久しぶりに中目黒~代官山を歩いてみました。前回行ったときはGULU Cafe閉店間近の6月後半だったので3カ月ぶりですね。たった3カ月ではあるけれど、新しいお店ができていたり、なくなっていたり、場所が変わっていたりしていました。そしてだんだんとお金のかかってそうなきれいな店舗が増えていくのがちょっと寂しい。2、3年前とかはもっともともとあった建物をうまく活かしながら仲間内できれいにしてみました、という雰囲気の店がたくさんあったような気がします。

そういうことを考えていたからではないけど、オーガニックカフェでオムレツブレッドを食べながら泡いっぱいのカプチーノを飲んでいると妙に落ち着いてしまいます。
ここは店の雰囲気もどこか男(の子)っぽいし、男2人で来ていたりするお客さんも結構いるし、かかっている音楽もありがちなボサノヴァやフレンチなんかではなく自分たちの好きな曲をかけてる感じがして(今日はヒップホップがずっとかかっていたよ)、やっぱりいいカフェだなぁと思ってしまいました。

「ku:nel」

台風が来ているせいで週末は雨降り続き。それでもちょっと用事があったため久しぶりに横浜に行って、ついでに関内から黄金町、日ノ出町、そして桜木町と古本屋を回ってみました。でも収穫はほとんどなし。ということで疲れただけ。途中で自分でも「何やってるんだろう」という気持ちになるものの黄金町で電車に乗るわけにも行かないし(なんで?)、一度伊勢佐木町の通りを歩き始めると桜木町まで行くしかないんですよね。
何年ぶりかの伊勢佐木町は雨のせいもあるかもしれないけどなんか活気がなくて寂しい感じでした。ちょっと裏に行くとでかい風俗店があったりするし、店も心なしか閉まっているような気がするし、もちろん人通りは少ないし・・・・。
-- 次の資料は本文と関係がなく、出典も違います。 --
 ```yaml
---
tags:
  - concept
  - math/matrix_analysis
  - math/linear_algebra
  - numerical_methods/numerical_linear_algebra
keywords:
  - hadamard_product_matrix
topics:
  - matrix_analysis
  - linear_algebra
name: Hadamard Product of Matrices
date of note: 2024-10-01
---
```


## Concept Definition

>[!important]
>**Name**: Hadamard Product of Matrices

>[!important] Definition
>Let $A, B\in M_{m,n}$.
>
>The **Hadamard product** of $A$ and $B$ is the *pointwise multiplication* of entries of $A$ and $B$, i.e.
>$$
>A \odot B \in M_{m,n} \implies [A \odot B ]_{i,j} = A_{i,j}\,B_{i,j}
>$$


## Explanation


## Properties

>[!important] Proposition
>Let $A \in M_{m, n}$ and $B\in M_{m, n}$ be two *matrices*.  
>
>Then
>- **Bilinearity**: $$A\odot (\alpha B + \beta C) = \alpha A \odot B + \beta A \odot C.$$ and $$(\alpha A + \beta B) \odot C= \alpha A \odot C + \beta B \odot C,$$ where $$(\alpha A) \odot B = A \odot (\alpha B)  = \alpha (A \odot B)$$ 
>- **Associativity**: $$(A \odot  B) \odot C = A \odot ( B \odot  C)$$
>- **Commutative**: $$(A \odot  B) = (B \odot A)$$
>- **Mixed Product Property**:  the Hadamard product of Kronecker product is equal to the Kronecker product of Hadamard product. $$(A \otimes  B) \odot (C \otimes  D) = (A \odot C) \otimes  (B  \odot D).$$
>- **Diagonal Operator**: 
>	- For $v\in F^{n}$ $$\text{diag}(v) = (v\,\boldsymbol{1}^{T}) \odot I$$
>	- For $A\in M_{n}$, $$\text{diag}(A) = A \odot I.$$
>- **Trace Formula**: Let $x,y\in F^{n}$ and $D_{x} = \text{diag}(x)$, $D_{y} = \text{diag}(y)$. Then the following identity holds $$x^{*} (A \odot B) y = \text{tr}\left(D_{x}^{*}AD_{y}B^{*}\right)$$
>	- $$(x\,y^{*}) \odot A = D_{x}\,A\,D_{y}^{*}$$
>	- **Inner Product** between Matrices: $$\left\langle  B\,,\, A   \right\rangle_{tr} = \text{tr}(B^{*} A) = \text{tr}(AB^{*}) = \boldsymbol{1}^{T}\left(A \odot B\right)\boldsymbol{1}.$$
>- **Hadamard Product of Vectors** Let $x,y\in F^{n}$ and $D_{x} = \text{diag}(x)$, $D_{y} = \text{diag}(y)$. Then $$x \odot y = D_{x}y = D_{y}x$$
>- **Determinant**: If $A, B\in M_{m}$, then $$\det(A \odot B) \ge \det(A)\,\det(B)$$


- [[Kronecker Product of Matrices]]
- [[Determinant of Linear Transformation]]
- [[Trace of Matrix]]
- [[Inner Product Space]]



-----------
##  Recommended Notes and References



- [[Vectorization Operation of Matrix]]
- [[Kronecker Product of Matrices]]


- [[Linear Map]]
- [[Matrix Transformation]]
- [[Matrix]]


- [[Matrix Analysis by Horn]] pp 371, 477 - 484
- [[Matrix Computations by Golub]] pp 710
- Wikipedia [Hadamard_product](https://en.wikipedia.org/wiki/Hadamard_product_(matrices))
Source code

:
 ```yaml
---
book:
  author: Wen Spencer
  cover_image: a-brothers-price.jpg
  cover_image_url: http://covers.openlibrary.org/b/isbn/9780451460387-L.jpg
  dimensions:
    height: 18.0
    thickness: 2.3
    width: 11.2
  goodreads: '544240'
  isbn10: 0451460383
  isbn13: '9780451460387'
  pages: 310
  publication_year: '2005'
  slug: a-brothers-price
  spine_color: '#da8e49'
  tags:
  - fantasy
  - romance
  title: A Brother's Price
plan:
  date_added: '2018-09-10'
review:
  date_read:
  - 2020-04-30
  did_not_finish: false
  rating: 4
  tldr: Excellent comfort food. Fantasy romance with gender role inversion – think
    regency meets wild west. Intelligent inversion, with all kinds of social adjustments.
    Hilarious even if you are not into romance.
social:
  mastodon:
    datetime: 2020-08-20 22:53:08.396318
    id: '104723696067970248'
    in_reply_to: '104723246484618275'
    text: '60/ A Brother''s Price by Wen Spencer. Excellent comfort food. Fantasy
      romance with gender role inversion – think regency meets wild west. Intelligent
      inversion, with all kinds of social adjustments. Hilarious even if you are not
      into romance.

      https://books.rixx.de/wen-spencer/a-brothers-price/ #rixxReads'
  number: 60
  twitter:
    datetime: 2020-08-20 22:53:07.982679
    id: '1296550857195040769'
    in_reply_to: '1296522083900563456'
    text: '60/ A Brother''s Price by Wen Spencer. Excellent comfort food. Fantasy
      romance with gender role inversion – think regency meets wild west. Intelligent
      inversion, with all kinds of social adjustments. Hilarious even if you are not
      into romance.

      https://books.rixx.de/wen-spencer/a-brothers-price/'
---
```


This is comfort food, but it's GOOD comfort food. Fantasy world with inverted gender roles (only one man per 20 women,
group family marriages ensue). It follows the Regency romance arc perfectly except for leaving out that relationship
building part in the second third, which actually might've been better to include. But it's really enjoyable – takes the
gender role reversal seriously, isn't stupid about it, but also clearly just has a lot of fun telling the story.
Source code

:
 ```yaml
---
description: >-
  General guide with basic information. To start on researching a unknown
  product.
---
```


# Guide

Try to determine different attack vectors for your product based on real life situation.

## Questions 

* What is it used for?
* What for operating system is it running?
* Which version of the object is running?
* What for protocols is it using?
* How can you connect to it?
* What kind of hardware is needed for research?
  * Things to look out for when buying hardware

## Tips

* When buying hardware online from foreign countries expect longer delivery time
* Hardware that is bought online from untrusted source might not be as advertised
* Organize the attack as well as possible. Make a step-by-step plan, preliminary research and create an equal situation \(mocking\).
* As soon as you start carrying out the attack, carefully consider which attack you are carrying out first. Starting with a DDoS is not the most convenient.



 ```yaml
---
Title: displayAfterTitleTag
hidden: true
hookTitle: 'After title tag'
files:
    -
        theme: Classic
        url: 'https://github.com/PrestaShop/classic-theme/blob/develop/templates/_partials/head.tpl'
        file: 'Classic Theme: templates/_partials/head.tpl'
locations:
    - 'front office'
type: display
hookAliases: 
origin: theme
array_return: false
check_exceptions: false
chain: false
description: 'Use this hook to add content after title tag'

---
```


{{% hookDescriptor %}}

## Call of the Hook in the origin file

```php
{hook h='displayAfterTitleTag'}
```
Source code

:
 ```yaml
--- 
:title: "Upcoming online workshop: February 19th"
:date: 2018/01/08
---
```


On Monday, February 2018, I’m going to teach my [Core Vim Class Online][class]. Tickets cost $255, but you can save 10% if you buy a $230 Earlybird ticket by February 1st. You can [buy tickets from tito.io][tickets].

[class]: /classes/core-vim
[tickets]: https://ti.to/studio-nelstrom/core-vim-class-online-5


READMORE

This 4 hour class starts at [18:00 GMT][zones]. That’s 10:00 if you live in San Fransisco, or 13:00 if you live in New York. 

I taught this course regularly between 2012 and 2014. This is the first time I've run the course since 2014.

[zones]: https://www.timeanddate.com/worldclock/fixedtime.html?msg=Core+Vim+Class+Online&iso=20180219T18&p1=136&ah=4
「ku:nel」は1号目が割と良かったのでつい買い続けているのだけれど、2号、3号とちょっとどうかなぁという感じになっていたので、隔月はどうなのだろう?とりあえずこの号はチクテカフェやマーガレット・ハウエル、武田百合子などが特集されていて結構気に入っています。おはぎとかお弁当とかもおいしそう。

「結婚します」-山口瞳-

この本はかなり前に手に入れた「結婚しません」と続けて読もうと思っていて探していたのだけれど、どうも巡り合わせが悪いようでなかなか手頃な値段で見つけることができませんでした。で、手に入れたと同時に読んでみたのだけれど、よく考えたら「結婚します」→「結婚しません」の順番じゃなくて「結婚しません」→「結婚します」のほうが普通の流れかもしれないと、どうでもいいことを考えたりしてます。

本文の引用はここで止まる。